§ **WHAT TO PRODUCE**:
Restate word for word every entry that appears below, skipping its pictures.

Stored data:
● ● ●
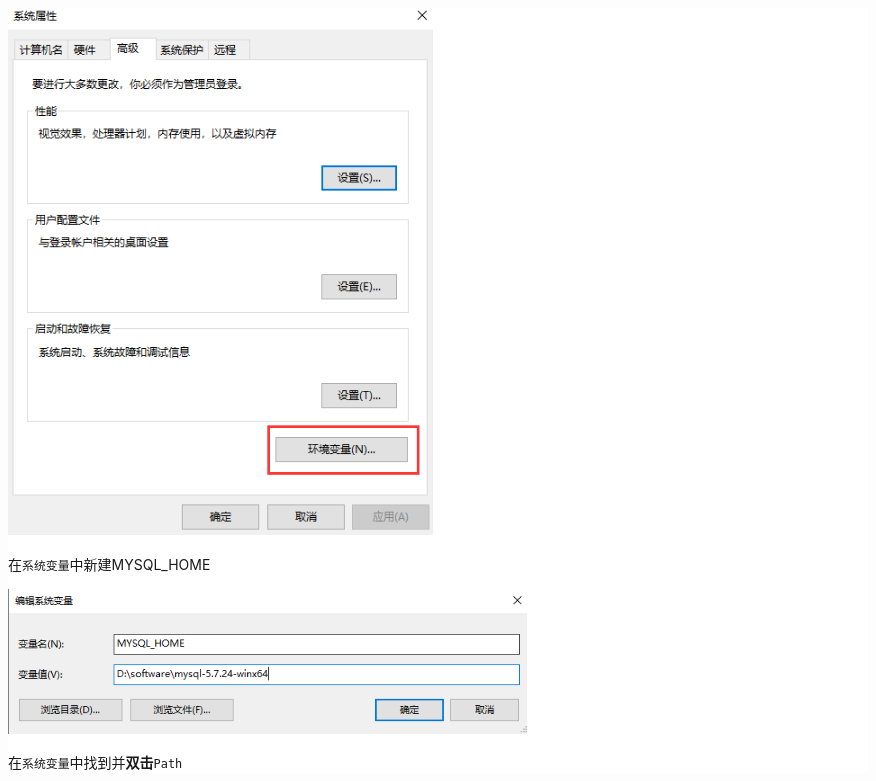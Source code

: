 <img src="/images/posts/mysql/1556823-20181220220359609-736422950.png" alt="img" style="zoom:90%;" />

在`系统变量`中新建MYSQL_HOME

<img src="/images/posts/mysql/image-20201109140222488.png" alt="image-20201109140222488" style="zoom:80%;" />

在`系统变量`中找到并**双击**`Path`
● ● ●
§ **OUTPUT BELOW**:
Source code

: <img src="/images/posts/mysql/1556823-20181220220359609-736422950.png" alt="img" style="zoom:90%;" />

在`系统变量`中新建MYSQL_HOME

<img src="/images/posts/mysql/image-20201109140222488.png" alt="image-20201109140222488" style="zoom:80%;" />

在`系统变量`中找到并**双击**`Path`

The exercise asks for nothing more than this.